**What is needed:**
In the listing that follows, locate the line containing "- Don't run multiple instances simultaneously" and the line containing "- Your internet connection is working". Retype exactly those two lines and every line between them, and nothing more.

**Material for this exercise:**
*** Block opens ***
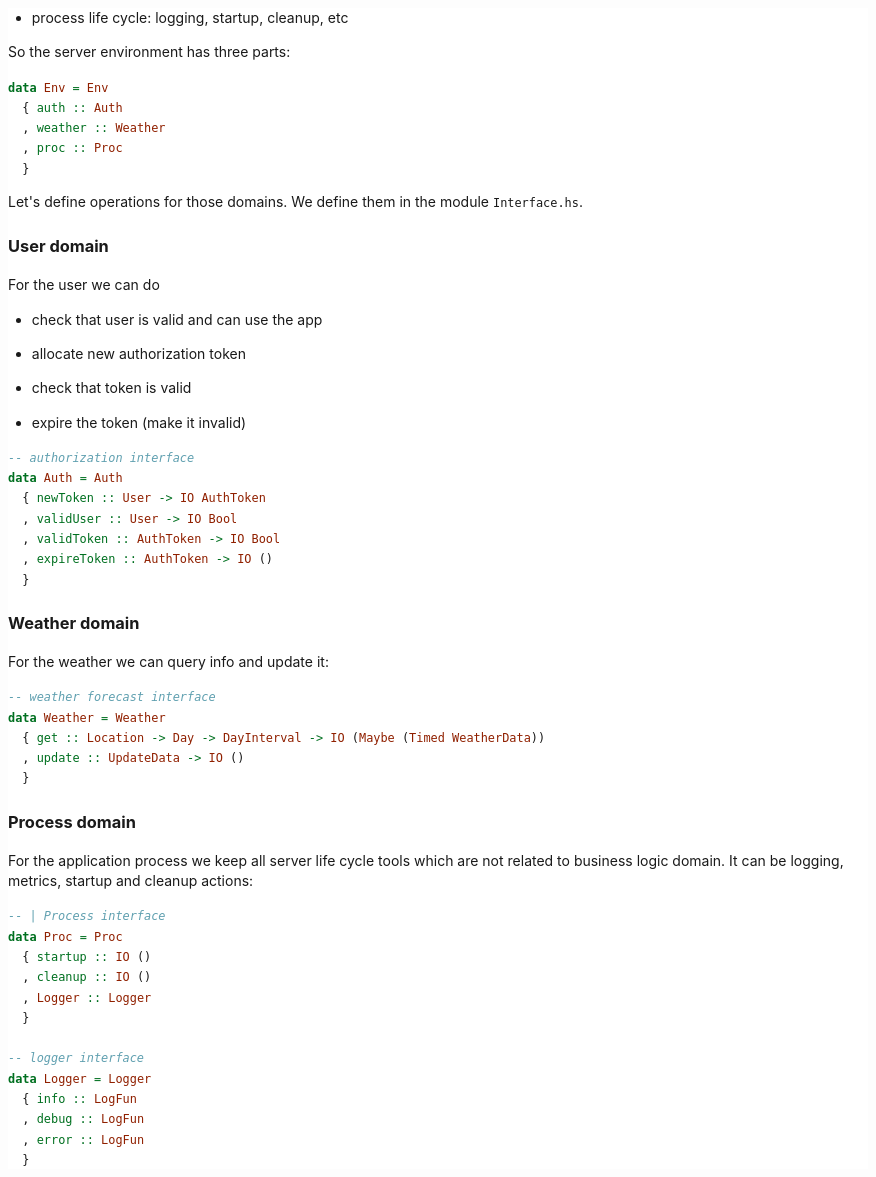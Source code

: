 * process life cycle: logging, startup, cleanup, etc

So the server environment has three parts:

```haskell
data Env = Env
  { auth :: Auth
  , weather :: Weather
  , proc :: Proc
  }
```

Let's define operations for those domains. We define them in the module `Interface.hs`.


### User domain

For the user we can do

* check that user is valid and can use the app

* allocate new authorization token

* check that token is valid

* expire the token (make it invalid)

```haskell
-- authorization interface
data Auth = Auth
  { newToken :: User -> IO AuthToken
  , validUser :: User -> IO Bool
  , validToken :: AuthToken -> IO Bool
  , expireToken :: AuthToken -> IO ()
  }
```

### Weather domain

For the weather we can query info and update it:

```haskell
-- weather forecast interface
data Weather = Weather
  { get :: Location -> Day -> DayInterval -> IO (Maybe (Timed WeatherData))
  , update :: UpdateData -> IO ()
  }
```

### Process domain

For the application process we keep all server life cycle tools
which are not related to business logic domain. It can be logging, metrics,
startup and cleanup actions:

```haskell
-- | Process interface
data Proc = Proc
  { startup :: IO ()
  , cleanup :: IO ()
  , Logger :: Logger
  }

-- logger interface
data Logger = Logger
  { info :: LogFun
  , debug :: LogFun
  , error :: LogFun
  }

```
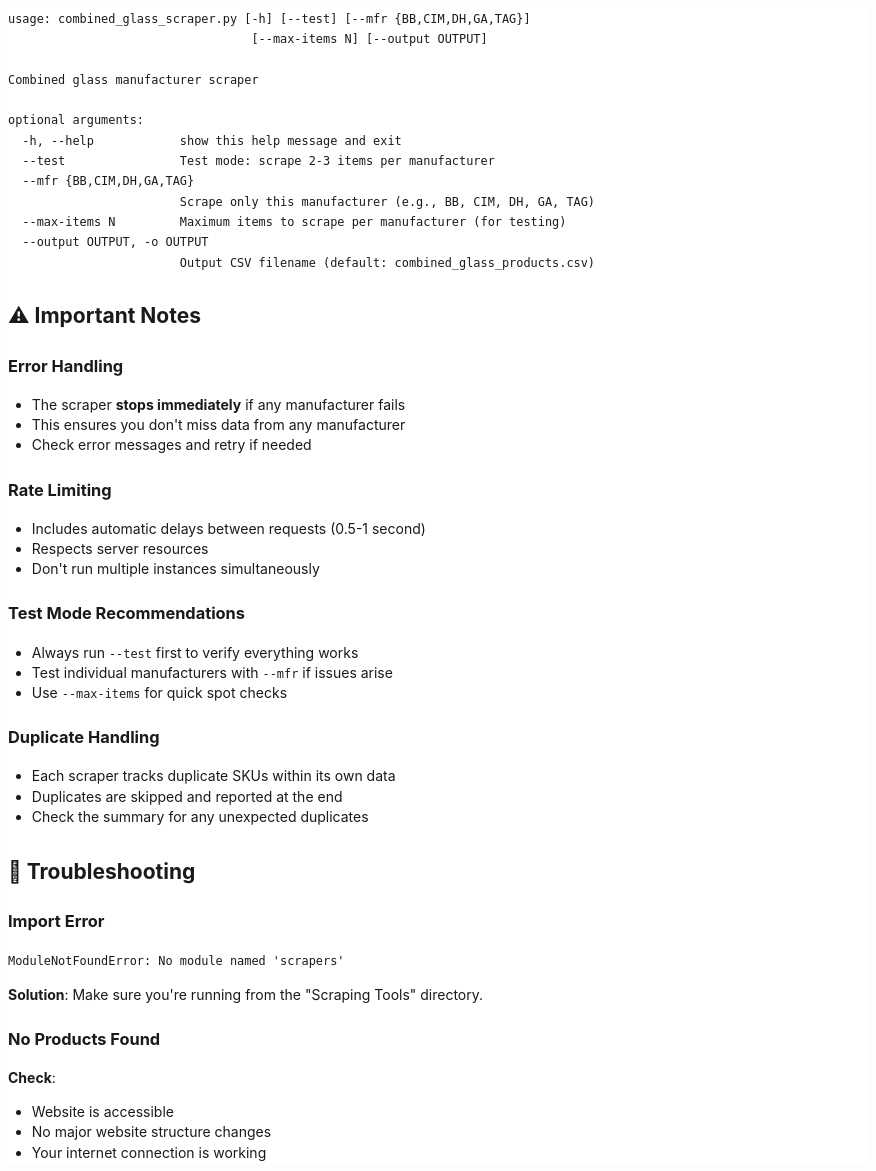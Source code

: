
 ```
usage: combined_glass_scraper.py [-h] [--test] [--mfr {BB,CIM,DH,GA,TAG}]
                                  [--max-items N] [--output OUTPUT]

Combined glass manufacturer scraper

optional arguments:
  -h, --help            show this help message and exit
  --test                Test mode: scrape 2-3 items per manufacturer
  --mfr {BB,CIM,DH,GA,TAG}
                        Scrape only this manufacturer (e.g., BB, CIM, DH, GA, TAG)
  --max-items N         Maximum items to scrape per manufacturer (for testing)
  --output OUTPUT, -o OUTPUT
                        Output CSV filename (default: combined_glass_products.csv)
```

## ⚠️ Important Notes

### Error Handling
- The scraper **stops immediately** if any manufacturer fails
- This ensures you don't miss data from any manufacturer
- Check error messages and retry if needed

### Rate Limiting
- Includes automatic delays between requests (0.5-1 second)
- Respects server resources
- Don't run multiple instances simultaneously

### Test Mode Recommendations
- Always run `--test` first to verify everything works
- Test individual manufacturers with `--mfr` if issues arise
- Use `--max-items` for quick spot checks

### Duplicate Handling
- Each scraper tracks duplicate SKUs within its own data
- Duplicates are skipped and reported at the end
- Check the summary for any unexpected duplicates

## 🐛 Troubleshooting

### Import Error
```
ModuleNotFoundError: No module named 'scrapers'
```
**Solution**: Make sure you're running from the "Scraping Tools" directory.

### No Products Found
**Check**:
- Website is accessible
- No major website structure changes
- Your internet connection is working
*** Block closes ***
*** Block opens ***
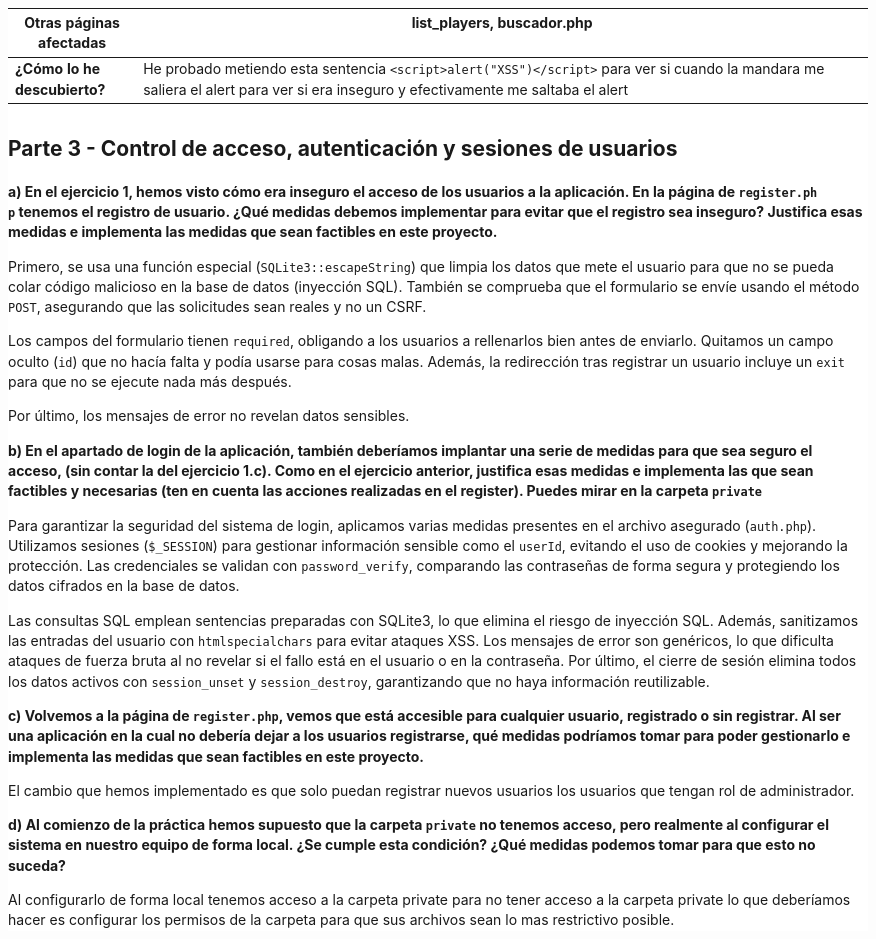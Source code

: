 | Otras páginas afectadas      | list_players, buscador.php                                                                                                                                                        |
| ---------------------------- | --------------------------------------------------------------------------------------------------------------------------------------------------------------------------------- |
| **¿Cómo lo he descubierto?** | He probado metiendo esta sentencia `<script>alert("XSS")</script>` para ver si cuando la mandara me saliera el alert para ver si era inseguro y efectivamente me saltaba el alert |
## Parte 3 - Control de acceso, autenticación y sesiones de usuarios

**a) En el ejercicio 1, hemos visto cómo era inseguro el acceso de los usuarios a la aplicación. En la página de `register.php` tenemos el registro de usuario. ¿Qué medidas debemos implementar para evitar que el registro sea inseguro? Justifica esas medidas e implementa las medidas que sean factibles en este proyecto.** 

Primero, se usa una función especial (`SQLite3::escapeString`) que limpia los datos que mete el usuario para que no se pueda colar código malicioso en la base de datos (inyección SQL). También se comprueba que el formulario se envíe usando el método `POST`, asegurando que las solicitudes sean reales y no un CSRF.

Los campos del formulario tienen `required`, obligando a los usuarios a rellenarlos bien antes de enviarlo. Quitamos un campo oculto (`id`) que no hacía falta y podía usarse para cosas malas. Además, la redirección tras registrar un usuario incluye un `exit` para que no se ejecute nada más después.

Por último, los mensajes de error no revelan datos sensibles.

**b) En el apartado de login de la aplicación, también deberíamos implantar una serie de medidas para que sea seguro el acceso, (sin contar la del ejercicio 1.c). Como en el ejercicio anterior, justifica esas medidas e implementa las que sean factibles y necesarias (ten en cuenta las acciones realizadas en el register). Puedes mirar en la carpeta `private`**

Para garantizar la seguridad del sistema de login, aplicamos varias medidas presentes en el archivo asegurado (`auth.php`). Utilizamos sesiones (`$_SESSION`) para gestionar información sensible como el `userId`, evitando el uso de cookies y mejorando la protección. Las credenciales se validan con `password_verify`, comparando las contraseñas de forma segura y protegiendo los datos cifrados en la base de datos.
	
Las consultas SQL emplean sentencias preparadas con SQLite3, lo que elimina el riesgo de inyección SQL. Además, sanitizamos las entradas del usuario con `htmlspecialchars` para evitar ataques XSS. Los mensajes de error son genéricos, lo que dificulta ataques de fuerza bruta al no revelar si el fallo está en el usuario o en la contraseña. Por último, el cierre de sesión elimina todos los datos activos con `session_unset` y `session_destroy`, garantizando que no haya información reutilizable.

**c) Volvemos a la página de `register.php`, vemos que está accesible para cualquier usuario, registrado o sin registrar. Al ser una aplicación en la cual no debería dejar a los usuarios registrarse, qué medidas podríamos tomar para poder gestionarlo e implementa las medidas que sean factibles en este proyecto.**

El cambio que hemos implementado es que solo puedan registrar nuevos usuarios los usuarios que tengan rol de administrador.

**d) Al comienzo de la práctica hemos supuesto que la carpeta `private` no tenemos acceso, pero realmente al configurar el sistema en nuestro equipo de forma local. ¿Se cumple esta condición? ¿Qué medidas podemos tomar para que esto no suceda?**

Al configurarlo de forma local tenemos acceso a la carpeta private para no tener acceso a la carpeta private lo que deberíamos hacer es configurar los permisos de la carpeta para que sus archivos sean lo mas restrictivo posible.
*** Block closes ***
*** Block opens ***
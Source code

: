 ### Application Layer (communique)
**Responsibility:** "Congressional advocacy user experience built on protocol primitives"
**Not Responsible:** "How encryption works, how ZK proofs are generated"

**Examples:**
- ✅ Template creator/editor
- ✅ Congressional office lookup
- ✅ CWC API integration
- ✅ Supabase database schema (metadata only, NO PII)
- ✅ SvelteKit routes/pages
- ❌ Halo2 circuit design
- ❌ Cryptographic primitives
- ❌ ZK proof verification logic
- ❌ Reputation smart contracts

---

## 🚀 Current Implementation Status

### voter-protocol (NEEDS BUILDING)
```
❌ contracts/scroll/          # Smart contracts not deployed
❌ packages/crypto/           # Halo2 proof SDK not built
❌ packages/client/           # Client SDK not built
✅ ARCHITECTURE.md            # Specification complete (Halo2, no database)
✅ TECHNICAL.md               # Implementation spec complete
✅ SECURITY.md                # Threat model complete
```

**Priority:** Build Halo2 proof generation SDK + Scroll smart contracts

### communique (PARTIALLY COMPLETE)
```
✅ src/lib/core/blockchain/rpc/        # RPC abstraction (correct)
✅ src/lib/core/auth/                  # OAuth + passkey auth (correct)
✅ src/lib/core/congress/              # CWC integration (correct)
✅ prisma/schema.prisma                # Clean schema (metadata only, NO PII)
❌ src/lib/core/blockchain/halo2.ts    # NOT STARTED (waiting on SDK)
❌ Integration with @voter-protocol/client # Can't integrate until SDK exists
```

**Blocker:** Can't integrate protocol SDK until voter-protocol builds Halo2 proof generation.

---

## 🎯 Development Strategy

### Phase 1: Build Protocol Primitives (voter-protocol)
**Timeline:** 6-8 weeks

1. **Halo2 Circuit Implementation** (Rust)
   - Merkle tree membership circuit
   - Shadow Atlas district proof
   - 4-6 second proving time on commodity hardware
*** Block closes ***
**Solution below:**
- Don't run multiple instances simultaneously

### Test Mode Recommendations
- Always run `--test` first to verify everything works
- Test individual manufacturers with `--mfr` if issues arise
- Use `--max-items` for quick spot checks

### Duplicate Handling
- Each scraper tracks duplicate SKUs within its own data
- Duplicates are skipped and reported at the end
- Check the summary for any unexpected duplicates

## 🐛 Troubleshooting

### Import Error
```
ModuleNotFoundError: No module named 'scrapers'
```
**Solution**: Make sure you're running from the "Scraping Tools" directory.

### No Products Found
**Check**:
- Website is accessible
- No major website structure changes
- Your internet connection is working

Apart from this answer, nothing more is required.